-- SOURCE DATA follows --

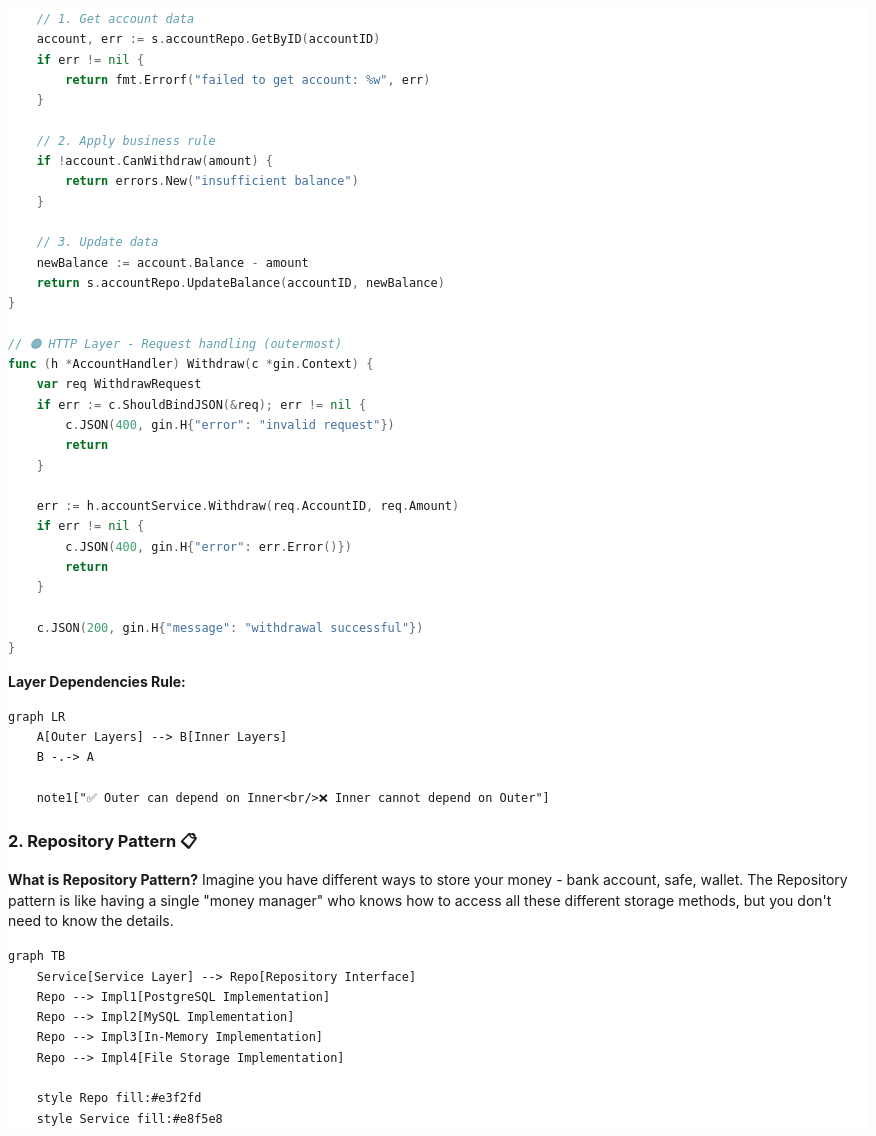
 ```go
    // 1. Get account data
    account, err := s.accountRepo.GetByID(accountID)
    if err != nil {
        return fmt.Errorf("failed to get account: %w", err)
    }
    
    // 2. Apply business rule
    if !account.CanWithdraw(amount) {
        return errors.New("insufficient balance")
    }
    
    // 3. Update data
    newBalance := account.Balance - amount
    return s.accountRepo.UpdateBalance(accountID, newBalance)
}

// 🟠 HTTP Layer - Request handling (outermost)
func (h *AccountHandler) Withdraw(c *gin.Context) {
    var req WithdrawRequest
    if err := c.ShouldBindJSON(&req); err != nil {
        c.JSON(400, gin.H{"error": "invalid request"})
        return
    }
    
    err := h.accountService.Withdraw(req.AccountID, req.Amount)
    if err != nil {
        c.JSON(400, gin.H{"error": err.Error()})
        return
    }
    
    c.JSON(200, gin.H{"message": "withdrawal successful"})
}
```

**Layer Dependencies Rule:**
```mermaid
graph LR
    A[Outer Layers] --> B[Inner Layers]
    B -.-> A
    
    note1["✅ Outer can depend on Inner<br/>❌ Inner cannot depend on Outer"]
```

### 2. Repository Pattern 📋

**What is Repository Pattern?**
Imagine you have different ways to store your money - bank account, safe, wallet. The Repository pattern is like having a single "money manager" who knows how to access all these different storage methods, but you don't need to know the details.

```mermaid
graph TB
    Service[Service Layer] --> Repo[Repository Interface]
    Repo --> Impl1[PostgreSQL Implementation]
    Repo --> Impl2[MySQL Implementation]
    Repo --> Impl3[In-Memory Implementation]
    Repo --> Impl4[File Storage Implementation]
    
    style Repo fill:#e3f2fd
    style Service fill:#e8f5e8
```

-- SOURCE DATA concluded --

Whenever the string "newBalance" shows up in a line of the records, copy that line.

### SOLUTION FOR THIS EXERCISE
    newBalance := account.Balance - amount
    return s.accountRepo.UpdateBalance(accountID, newBalance)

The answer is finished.